**RECORDS TO USE**
-----

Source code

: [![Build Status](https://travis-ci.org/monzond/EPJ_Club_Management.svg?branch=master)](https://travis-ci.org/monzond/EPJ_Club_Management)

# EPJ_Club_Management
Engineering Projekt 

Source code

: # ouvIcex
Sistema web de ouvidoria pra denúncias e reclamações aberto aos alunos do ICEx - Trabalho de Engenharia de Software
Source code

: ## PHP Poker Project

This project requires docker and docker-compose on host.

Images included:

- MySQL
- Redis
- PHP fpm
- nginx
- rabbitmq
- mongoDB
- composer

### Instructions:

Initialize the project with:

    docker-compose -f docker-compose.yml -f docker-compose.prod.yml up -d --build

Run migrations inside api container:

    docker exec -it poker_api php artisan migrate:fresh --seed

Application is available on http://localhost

-----

**WHAT THE TASK ASKS**
What are the lines from the one containing "docker-compose -f docker-compose.yml" to the end of the material above? Return them exactly, and only them.

**RESPONSE FOR THIS EXERCISE**
    docker-compose -f docker-compose.yml -f docker-compose.prod.yml up -d --build

Run migrations inside api container:

    docker exec -it poker_api php artisan migrate:fresh --seed

Application is available on http://localhost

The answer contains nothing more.